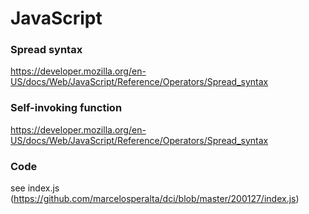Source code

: # JavaScript

### Spread syntax

https://developer.mozilla.org/en-US/docs/Web/JavaScript/Reference/Operators/Spread_syntax

### Self-invoking function

https://developer.mozilla.org/en-US/docs/Web/JavaScript/Reference/Operators/Spread_syntax

### Code

see index.js (https://github.com/marcelosperalta/dci/blob/master/200127/index.js)

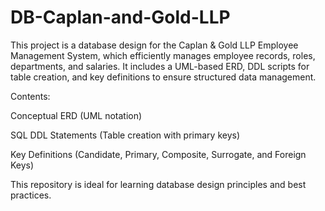 # DB-Caplan-and-Gold-LLP
This project is a database design for the Caplan &amp; Gold LLP Employee Management System, which efficiently manages employee records, roles, departments, and salaries. It includes a UML-based ERD, DDL scripts for table creation, and key definitions to ensure structured data management.

Contents:

Conceptual ERD (UML notation)

SQL DDL Statements (Table creation with primary keys)

Key Definitions (Candidate, Primary, Composite, Surrogate, and Foreign Keys)

This repository is ideal for learning database design principles and best practices.
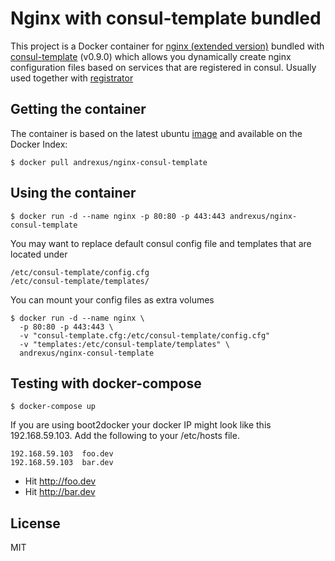 # Nginx with consul-template bundled

This project is a Docker container for [nginx (extended version)](https://bugs.launchpad.net/ubuntu/trusty/+package/nginx-extras) bundled with [consul-template](https://github.com/hashicorp/consul-template) (v0.9.0) which allows you dynamically create nginx configuration files based on services that are registered in consul. Usually used together with [registrator](https://github.com/gliderlabs/registrator)

## Getting the container

The container is based on the latest ubuntu [image](https://registry.hub.docker.com/_/ubuntu/) and available on the Docker Index:

	$ docker pull andrexus/nginx-consul-template

## Using the container

	$ docker run -d --name nginx -p 80:80 -p 443:443 andrexus/nginx-consul-template

You may want to replace default consul config file and templates that are located under

	/etc/consul-template/config.cfg
	/etc/consul-template/templates/

You can mount your config files as extra volumes

	$ docker run -d --name nginx \
	  -p 80:80 -p 443:443 \
	  -v "consul-template.cfg:/etc/consul-template/config.cfg"
	  -v "templates:/etc/consul-template/templates" \
      andrexus/nginx-consul-template
      
## Testing with docker-compose
	$ docker-compose up

If you are using boot2docker your docker IP might look like this 192.168.59.103.
Add the following to your /etc/hosts file.

	192.168.59.103  foo.dev
	192.168.59.103  bar.dev
	
- Hit http://foo.dev
- Hit http://bar.dev

## License

MIT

### EXERCISE INSTRUCTIONS
Please repeat the records above word for word, and do not include the pictures.

### EXPECTED ANSWER
Source code

: # JavaScript

### Spread syntax

https://developer.mozilla.org/en-US/docs/Web/JavaScript/Reference/Operators/Spread_syntax

### Self-invoking function

https://developer.mozilla.org/en-US/docs/Web/JavaScript/Reference/Operators/Spread_syntax

### Code

see index.js (https://github.com/marcelosperalta/dci/blob/master/200127/index.js)

 # DB-Caplan-and-Gold-LLP
This project is a database design for the Caplan &amp; Gold LLP Employee Management System, which efficiently manages employee records, roles, departments, and salaries. It includes a UML-based ERD, DDL scripts for table creation, and key definitions to ensure structured data management.

Contents:

Conceptual ERD (UML notation)

SQL DDL Statements (Table creation with primary keys)

Key Definitions (Candidate, Primary, Composite, Surrogate, and Foreign Keys)

This repository is ideal for learning database design principles and best practices.
 # Nginx with consul-template bundled

This project is a Docker container for [nginx (extended version)](https://bugs.launchpad.net/ubuntu/trusty/+package/nginx-extras) bundled with [consul-template](https://github.com/hashicorp/consul-template) (v0.9.0) which allows you dynamically create nginx configuration files based on services that are registered in consul. Usually used together with [registrator](https://github.com/gliderlabs/registrator)

## Getting the container

The container is based on the latest ubuntu [image](https://registry.hub.docker.com/_/ubuntu/) and available on the Docker Index:

	$ docker pull andrexus/nginx-consul-template

## Using the container

	$ docker run -d --name nginx -p 80:80 -p 443:443 andrexus/nginx-consul-template

You may want to replace default consul config file and templates that are located under

	/etc/consul-template/config.cfg
	/etc/consul-template/templates/

You can mount your config files as extra volumes

	$ docker run -d --name nginx \
	  -p 80:80 -p 443:443 \
	  -v "consul-template.cfg:/etc/consul-template/config.cfg"
	  -v "templates:/etc/consul-template/templates" \
      andrexus/nginx-consul-template
      
## Testing with docker-compose
	$ docker-compose up

If you are using boot2docker your docker IP might look like this 192.168.59.103.
Add the following to your /etc/hosts file.

	192.168.59.103  foo.dev
	192.168.59.103  bar.dev
	
- Hit http://foo.dev
- Hit http://bar.dev

## License

MIT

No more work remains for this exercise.